Exercise prompt
Take from the material every line that contains the word "https".
Record set: Begin
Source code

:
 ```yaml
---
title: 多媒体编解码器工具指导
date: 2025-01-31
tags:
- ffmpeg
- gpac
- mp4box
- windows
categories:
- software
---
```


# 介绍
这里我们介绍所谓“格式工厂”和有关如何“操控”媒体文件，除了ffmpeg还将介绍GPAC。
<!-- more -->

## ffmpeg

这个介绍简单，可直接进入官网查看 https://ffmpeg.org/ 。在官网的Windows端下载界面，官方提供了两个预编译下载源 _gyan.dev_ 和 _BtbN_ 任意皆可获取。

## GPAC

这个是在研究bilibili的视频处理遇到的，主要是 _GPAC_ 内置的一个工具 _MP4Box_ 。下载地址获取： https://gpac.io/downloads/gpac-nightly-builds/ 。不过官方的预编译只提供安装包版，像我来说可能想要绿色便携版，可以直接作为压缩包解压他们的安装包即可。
Record set: End
Solved problem
这个介绍简单，可直接进入官网查看 https://ffmpeg.org/ 。在官网的Windows端下载界面，官方提供了两个预编译下载源 _gyan.dev_ 和 _BtbN_ 任意皆可获取。
这个是在研究bilibili的视频处理遇到的，主要是 _GPAC_ 内置的一个工具 _MP4Box_ 。下载地址获取： https://gpac.io/downloads/gpac-nightly-builds/ 。不过官方的预编译只提供安装包版，像我来说可能想要绿色便携版，可以直接作为压缩包解压他们的安装包即可。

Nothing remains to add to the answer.